United States District Court, E.D. Tennessee, Chattanooga
Dec 22, 2005
1:03-cv-400/1:99-cr-31 (E.D. Tenn. Dec. 22, 2005)

Opinion

1:03-cv-400/1:99-cr-31.

December 22, 2005


MEMORANDUM


Petitioner Paul Moss ("Petitioner") filed a pro se motion for post-conviction relief pursuant to 28 U.S.C. § 2255 (Court File No. 1). Pursuant to the Antiterrorism and Effective Death Penalty Act of 1996 ("AEDPA"), there is a one-year statute of limitations for filing a § 2255 motion.

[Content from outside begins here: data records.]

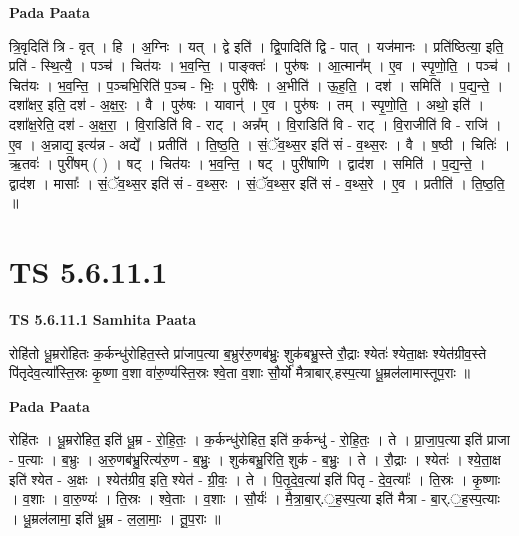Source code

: \documentclass[17pt]{extarticle}
\begin{document}
\textbf{Pada Paata} \newline

त्रि॒वृदिति॑ त्रि - वृत् । हि । अ॒ग्निः । यत् । द्वे इति॑ । द्वि॒पादिति॑ द्वि - पात् । यज॑मानः । प्रति॑ष्ठित्या॒ इति॒ प्रति॑ - स्थि॒त्यै॒ । पञ्च॑ । चित॑यः । भ॒व॒न्ति॒ । पाङ्क्तः॑ । पुरु॑षः । आ॒त्मान᳚म् । ए॒व । स्पृ॒णो॒ति॒ । पञ्च॑ । चित॑यः । भ॒व॒न्ति॒ । प॒ञ्चभि॒रिति॑ प॒ञ्च - भिः॒ । पुरी॑षैः । अ॒भीति॑ । ऊ॒ह॒ति॒ । दश॑ । समिति॑ । प॒द्य॒न्ते॒ । दशा᳚क्षर॒ इति॒ दश॑ - अ॒क्ष॒रः॒ । वै । पुरु॑षः । यावान्॑ । ए॒व । पुरु॑षः । तम् । स्पृ॒णो॒ति॒ । अथो॒ इति॑ । दशा᳚क्ष॒रेति॒ दश॑ - अ॒क्ष॒रा॒ । वि॒राडिति॑ वि - राट् । अन्न᳚म् । वि॒राडिति॑ वि - राट् । वि॒राजीति॑ वि - राजि॑ । ए॒व । अ॒न्नाद्य॒ इत्य॑न्न - अद्ये᳚ । प्रतीति॑ । ति॒ष्ठ॒ति॒ । सं॒ॅव॒थ्स॒र इति॑ सं - व॒थ्स॒रः । वै । ष॒ष्ठी । चितिः॑ । ऋ॒तवः॑ । पुरी॑षम् ( ) । षट् । चित॑यः । भ॒व॒न्ति॒ । षट् । पुरी॑षाणि । द्वाद॑श । समिति॑ । प॒द्य॒न्ते॒ । द्वाद॑श । मासाः᳚ । सं॒ॅव॒थ्स॒र इति॑ सं - व॒थ्स॒रः । सं॒ॅव॒थ्स॒र इति॑ सं - व॒थ्स॒रे । ए॒व । प्रतीति॑ । ति॒ष्ठ॒ति॒ ॥  \newline





\section{ TS 5.6.11.1 }

\textbf{TS 5.6.11.1 } \newline
\textbf{Samhita Paata} \newline

रोहि॑तो धू॒म्ररो॑हितः क॒र्कन्धु॑रोहित॒स्ते प्रा॑जाप॒त्या ब॒भ्रुर॑रु॒णब॑भ्रुः॒ शुक॑बभ्रु॒स्ते रौ॒द्राः श्येतः॑ श्येता॒क्षः श्येत॑ग्रीव॒स्ते पि॑तृदेव॒त्या᳚स्ति॒स्रः कृ॒ष्णा व॒शा वा॑रु॒ण्य॑स्ति॒स्रः श्वे॒ता व॒शाः सौ॒र्यो॑ मैत्राबार्.हस्प॒त्या धू॒म्रल॑लामास्तूप॒राः ॥ \newline

\textbf{Pada Paata} \newline

रोहि॑तः । धू॒म्ररो॑हित॒ इति॑ धू॒म्र - रो॒हि॒तः॒ । क॒र्कन्धु॑रोहित॒ इति॑ क॒र्कन्धु॑ - रो॒हि॒तः॒ । ते । प्रा॒जा॒प॒त्या इति॑ प्राजा - प॒त्याः । ब॒भ्रुः । अ॒रु॒णब॑भ्रु॒रित्य॑रु॒ण - ब॒भ्रुः॒ । शुक॑बभ्रु॒रिति॒ शुक॑ - ब॒भ्रुः॒ । ते । रौ॒द्राः । श्येतः॑ । श्ये॒ता॒क्ष इति॑ श्येत - अ॒क्षः । श्येत॑ग्रीव॒ इति॒ श्येत॑ - ग्री॒वः॒ । ते । पि॒तृ॒दे॒व॒त्या॑ इति॑ पितृ - दे॒व॒त्याः᳚ । ति॒स्रः । कृ॒ष्णाः । व॒शाः । वा॒रु॒ण्यः॑ । ति॒स्रः । श्वे॒ताः । व॒शाः । सौ॒र्यः॑ । मै॒त्रा॒बा॒र्.॒ह॒स्प॒त्या इति॑ मैत्रा - बा॒र्.॒ह॒स्प॒त्याः । धू॒म्रल॑लामा॒ इति॑ धू॒म्र - ल॒ला॒माः॒ । तू॒प॒राः ॥  \newline
\end{document}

See 28 U.S.C. § 2255. On August 20, 1999 Petitioner pleaded guilty to possessing cocaine base with the intent to distribute in violation of 21 U.S.C. § 841(a)(1); possession of a firearm in violation of 18 U.S.C. § 924(c)(1)(A)(I); and possessing cocaine base with the intent to distribute in violation of 21 U.S.C. § 841(a)(1) (Crim. Court File No. 15). On November 5, 1999, Petitioner was sentenced to a 300 month term of imprisonment. Petitioner's judgment was entered on November 10, 1999. Petitioner did not file a notice of appeal or move for an extension of time to file a notice of appeal. Therefore, Petitioner's judgment became final on November 22, 1999. See Fed.R.App.P. 4(b); Sanchez-Castellano v. United States, 358 F.3d 424, 425 (6th Cir. 2004). Since Petitioner's judgment became final on November 22, 1999, the statute of limitations began to run on November 22, 1999. See 28 U.S.C. § 2255. Consequently, Petitioner had until November 22, 2000 to file a § 2255 motion.

In accordance with Rule 4(b) of the Rules Governing Section 2255 Proceedings, the Court has considered all of the pleadings and filings in petitioner's § 2255 motion filed herein, which will be cited by the Court File Number assigned to the particular pleading or motion ( e.g., "Court File No. 1"), and all the files, records, transcripts, and correspondence relating to Petitioner's conviction in Criminal Docket No. 1:99-CR-31, which will be referred to by the Court File Number assigned to the particular matter in the underlying criminal case ( e.g., "Crim. Court File No. 1").

The ten day period following November 10, 1999 ended on November 20, a Saturday. Therefore, the judgment did not become final until Monday, November 22. See Fed.R.App.Proc. 26(a).

It appears Petitioner's § 2255 motion was delivered to prison authorities on November 13, 2003. A motion filed by a prisoner is deemed filed when given to the prison authorities for mailing. In re Sims, 111 F.3d 45, 47 (6th Cir. 1997) (citing Houston v. Lack, 487 U.S. 266, 270-71 (1988)); See Fed.R.App.P. 4(c). Petitioner's motion therefore is treated as filed on November 13, 2003. Thus, the motion was filed almost three years after the statute of limitations had run.

Petitioner argues equitable tolling should apply thereby making his motion timely ( See Court File No. 2). For the following reasons, the Court will not equitably toll the applicable statute of limitations and therefore will DENY Petitioner's § 2255 motion.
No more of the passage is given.